Collection de timbrés
Philippe Cassand
Roman de 395 000 caractères, 68 000 mots, 330 pages en équivalent papier.
L'auteur Philippe Cassand recueille les souvenirs de Thierry, un gay sexagénaire qui a enregistré 2 264 amants en quarante ans. Pour chacun d’entre d’eux il a répertorié ses caractéristiques physiques et anatomiques, le lieu, l’année, la note de physique et la note de prestation.
À l’origine, une lecture. En 1978, Thierry dévore le récit cru des aventures sexuelles d’un écrivain en vogue ce qui lui donne envie de composer sa propre collection d’hommes. Par convention, chaque timbre est un plaisir instantané ; les échecs ne figurent pas dans la collection, pas plus que les histoires d'amour.

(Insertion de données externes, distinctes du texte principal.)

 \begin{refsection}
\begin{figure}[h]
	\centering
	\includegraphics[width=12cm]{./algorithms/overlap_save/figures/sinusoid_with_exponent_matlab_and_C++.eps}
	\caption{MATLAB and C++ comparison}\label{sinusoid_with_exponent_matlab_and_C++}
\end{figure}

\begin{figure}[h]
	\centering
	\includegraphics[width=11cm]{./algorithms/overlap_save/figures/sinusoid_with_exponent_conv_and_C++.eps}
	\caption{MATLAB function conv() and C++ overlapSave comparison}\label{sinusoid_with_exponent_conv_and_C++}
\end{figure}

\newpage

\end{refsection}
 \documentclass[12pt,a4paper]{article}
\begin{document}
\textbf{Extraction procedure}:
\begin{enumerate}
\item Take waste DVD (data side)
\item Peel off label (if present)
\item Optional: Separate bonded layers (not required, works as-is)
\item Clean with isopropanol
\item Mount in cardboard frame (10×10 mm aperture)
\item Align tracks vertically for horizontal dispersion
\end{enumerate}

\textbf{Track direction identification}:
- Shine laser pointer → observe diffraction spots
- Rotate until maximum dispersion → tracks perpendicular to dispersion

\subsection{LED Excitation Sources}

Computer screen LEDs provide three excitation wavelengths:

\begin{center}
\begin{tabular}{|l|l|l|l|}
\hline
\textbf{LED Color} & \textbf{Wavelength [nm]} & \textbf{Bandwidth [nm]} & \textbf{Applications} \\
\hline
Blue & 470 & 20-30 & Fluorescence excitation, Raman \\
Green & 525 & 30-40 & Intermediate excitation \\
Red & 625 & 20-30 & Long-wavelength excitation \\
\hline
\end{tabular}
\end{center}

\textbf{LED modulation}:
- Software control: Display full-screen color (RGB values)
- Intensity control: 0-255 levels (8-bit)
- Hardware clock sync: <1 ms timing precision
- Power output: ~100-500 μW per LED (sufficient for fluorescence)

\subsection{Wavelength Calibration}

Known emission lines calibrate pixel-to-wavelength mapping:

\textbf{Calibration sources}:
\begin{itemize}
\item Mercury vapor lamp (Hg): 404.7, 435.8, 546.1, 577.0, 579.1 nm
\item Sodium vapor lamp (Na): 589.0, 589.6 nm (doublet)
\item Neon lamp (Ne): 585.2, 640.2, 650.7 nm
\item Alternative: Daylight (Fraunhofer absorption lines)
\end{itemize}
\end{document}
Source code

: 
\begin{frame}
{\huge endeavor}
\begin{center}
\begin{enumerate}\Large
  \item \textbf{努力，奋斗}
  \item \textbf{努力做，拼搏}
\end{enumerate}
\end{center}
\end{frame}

Cet ensemble singulier illustre un mode de vie spécifique, représentatif d'une population, d'un milieu et d'un temps. La collection est l’image emblématique de l'homosexualité d'avant, celle des hors-normes, des « timbrés ». Ce n’est pas un tableau de chasse, mais une mosaïque narrative autour d’une vie gay.
Thierry fait partie, comme l’auteur, de la génération sacrifiée. Sacrifiée mais vivante. Obsédée mais heureuse. La normalisation sociétale fera-t-elle disparaître l'appétit pathologique de la chair ?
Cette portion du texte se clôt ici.